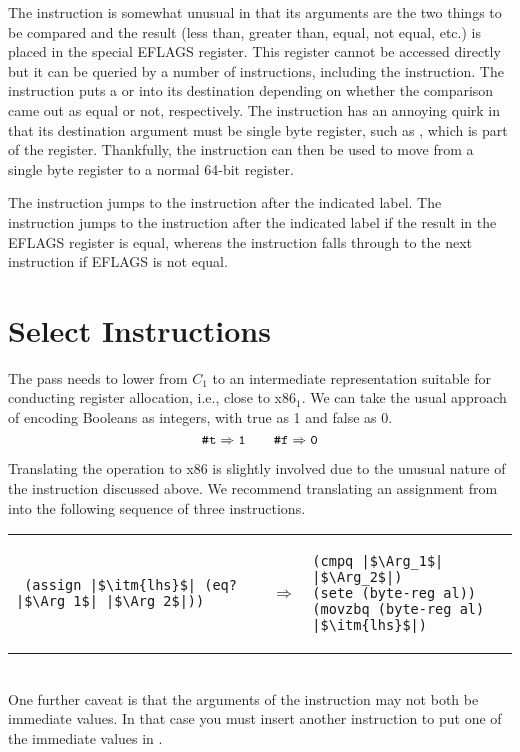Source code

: \documentclass[11pt]{book}
\begin{document}
The  instruction is somewhat unusual in that its arguments
are the two things to be compared and the result (less than, greater
than, equal, not equal, etc.) is placed in the special EFLAGS
register. This register cannot be accessed directly but it can be
queried by a number of instructions, including the 
instruction. The  instruction puts a  or  into
its destination depending on whether the comparison came out as equal
or not, respectively. The  instruction has an annoying quirk
in that its destination argument must be single byte register, such as
, which is part of the  register.  Thankfully, the
 instruction can then be used to move from a single byte
register to a normal 64-bit register.

The  instruction jumps to the instruction after the indicated
label.  The  instruction jumps to the instruction after the
indicated label if the result in the EFLAGS register is equal, whereas
the  instruction falls through to the next instruction if
EFLAGS is not equal.

\section{Select Instructions}
\label{sec:select-r2}

The  pass needs to lower from $C_1$ to an
intermediate representation suitable for conducting register
allocation, i.e., close to x86$_1$. We can take the usual approach of
encoding Booleans as integers, with true as 1 and false as 0.
\[
\texttt{\#t} \Rightarrow \texttt{1}
\qquad
\texttt{\#f} \Rightarrow \texttt{0}
\]

Translating the  operation to x86 is slightly involved due
to the unusual nature of the  instruction discussed above.
We recommend translating an assignment from  into the
following sequence of three instructions. \\
\begin{tabular}{lll}
\begin{minipage}{0.4\textwidth}
\begin{lstlisting}
 (assign |$\itm{lhs}$| (eq? |$\Arg_1$| |$\Arg_2$|))
\end{lstlisting}
\end{minipage}
&
$\Rightarrow$
&
\begin{minipage}{0.4\textwidth}
\begin{lstlisting}
(cmpq |$\Arg_1$| |$\Arg_2$|)
(sete (byte-reg al))
(movzbq (byte-reg al) |$\itm{lhs}$|)
\end{lstlisting}
\end{minipage}
\end{tabular}  \\
One further caveat is that the arguments of the  instruction
may not both be immediate values. In that case you must insert another
 instruction to put one of the immediate values in
.
\end{document}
□ □ □
◆ To do ◆
For every line above with the word "unusual" in it, make a copy.

◆ Result ◆
The  instruction is somewhat unusual in that its arguments
to the unusual nature of the  instruction discussed above.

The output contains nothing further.